【名波浩の視点】ベガルタ仙台、タイトル奪取のカギは次節にあり!?
高い守備力でジュビロの攻撃を封じていたベガルタだったが......。 Jリーグ第30節、2位のベガルタ仙台はジュビロ磐田と対戦。後半32分に赤嶺真吾のゴールで先制したが、その7分後にジュビロに同点ゴールを奪われて1-1で引き分けた。首位のサンフレッチェ広島もガンバ大阪と引き分けたため、勝ち点(55)は並んだまま得失点差(3点差)で2位に止まった。
前節、3位の浦和レッズとの上位対決で3-2と相手を振り切って、気持ちのいい勝ち方をしたベガルタ。残り5節となり、ここからは本来ならば"経験値"というものがモノをいってくる。残り10分の戦い方であるとか、選手交代のタイミングであるとか、いろいろなことの難しさが増してくる。そうした中で、その経験値があまりないベガルタは、ジュビロ戦の前半、人が連動したり、誰かがスペースへ飛び出したりという、らしい形があまり見られなかった。

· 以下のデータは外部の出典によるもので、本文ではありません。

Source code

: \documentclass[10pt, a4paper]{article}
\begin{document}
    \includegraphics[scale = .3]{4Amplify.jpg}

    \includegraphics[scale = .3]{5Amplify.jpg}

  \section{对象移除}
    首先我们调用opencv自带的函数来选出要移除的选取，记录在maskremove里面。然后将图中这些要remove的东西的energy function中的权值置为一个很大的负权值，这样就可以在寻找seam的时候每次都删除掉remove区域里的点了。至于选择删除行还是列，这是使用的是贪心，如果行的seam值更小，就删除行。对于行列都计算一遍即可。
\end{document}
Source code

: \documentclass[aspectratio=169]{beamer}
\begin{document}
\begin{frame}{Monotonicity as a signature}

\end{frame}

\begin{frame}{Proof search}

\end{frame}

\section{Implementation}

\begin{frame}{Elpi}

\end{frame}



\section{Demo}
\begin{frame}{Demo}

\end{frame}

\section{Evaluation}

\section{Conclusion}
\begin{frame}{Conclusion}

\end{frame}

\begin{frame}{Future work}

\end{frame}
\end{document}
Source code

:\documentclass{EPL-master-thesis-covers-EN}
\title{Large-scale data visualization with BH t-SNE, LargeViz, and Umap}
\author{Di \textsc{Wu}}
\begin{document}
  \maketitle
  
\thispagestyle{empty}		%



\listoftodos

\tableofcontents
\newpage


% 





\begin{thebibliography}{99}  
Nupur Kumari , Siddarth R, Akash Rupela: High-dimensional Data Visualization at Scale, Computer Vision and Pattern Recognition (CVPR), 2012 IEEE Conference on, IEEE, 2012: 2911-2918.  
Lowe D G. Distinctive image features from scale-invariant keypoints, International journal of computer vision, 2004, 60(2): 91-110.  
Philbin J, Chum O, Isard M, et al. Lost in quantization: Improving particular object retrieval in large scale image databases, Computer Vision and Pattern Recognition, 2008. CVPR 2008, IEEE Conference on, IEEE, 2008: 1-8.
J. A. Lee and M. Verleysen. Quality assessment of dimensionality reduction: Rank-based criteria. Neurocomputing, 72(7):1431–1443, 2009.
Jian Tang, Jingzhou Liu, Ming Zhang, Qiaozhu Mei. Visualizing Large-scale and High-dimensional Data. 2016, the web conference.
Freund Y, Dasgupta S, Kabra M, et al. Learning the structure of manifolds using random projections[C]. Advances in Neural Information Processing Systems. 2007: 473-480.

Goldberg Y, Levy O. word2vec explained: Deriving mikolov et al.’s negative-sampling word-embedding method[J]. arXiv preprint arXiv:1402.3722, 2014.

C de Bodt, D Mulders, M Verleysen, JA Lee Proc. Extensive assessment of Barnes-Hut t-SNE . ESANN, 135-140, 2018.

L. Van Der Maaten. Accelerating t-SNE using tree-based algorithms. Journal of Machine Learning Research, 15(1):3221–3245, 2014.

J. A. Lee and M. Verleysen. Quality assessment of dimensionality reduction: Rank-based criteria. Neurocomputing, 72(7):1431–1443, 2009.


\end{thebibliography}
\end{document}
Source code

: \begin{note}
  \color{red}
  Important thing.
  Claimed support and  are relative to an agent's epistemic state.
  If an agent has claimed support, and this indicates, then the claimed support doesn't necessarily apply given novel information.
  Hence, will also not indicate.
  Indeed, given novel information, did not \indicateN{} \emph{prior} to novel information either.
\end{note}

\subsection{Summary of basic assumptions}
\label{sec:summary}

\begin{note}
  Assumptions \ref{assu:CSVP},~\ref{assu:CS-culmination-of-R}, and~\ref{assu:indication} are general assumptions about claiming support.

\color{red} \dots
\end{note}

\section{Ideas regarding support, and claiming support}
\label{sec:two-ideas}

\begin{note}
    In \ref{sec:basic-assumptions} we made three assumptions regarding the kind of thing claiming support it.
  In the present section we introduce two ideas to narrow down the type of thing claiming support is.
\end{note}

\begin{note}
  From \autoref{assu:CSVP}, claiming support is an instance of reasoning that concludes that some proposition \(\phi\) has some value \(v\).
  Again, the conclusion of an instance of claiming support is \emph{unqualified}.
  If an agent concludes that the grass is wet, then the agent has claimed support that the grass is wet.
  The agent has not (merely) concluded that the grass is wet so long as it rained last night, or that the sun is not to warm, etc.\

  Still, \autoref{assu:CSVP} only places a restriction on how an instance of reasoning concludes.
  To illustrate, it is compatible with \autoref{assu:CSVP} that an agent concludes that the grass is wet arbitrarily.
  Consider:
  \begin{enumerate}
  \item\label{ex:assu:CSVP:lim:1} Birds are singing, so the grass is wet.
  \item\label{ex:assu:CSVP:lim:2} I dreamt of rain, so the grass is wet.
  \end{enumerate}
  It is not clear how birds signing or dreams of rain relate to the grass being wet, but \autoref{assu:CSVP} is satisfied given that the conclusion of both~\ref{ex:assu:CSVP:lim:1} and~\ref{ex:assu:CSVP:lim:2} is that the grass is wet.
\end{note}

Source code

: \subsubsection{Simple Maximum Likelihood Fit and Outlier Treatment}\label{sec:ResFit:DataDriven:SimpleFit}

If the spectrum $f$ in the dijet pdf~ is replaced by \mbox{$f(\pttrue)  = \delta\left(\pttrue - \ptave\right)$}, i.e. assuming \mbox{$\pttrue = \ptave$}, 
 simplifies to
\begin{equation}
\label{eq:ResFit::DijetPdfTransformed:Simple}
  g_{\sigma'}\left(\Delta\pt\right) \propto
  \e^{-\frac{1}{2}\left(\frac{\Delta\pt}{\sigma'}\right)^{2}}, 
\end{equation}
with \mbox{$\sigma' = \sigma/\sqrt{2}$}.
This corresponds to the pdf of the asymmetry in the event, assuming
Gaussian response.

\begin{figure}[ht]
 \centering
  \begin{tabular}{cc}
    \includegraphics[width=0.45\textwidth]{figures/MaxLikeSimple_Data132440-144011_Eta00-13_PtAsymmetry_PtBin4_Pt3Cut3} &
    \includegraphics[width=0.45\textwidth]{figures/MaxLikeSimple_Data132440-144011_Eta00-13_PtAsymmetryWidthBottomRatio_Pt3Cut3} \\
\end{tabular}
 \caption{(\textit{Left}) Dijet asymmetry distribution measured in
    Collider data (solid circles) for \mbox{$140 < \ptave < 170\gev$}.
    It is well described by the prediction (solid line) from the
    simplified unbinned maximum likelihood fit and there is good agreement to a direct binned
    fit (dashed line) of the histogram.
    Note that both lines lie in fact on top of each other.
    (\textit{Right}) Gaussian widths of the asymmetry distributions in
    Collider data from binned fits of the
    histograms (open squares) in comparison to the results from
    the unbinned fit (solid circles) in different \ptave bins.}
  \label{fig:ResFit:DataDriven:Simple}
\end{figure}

最初それは、優勝争いをしている緊張もあるのかと思ったが、ジュビロのかなりハードワークするサッカーに合わせて、ベガルタもハードワークしながら普段どおりにコンパクトなサッカーを実践した結果で、自然と中盤での激しい攻防になって、シュートチャンスはなかなか訪れなかった。それでも、互いに潰し合う地味な展開ながら、とても見応えがあって、セカンドボールをいい形で奪ったほうが、ビッグチャンスが生まれそうな雰囲気があった。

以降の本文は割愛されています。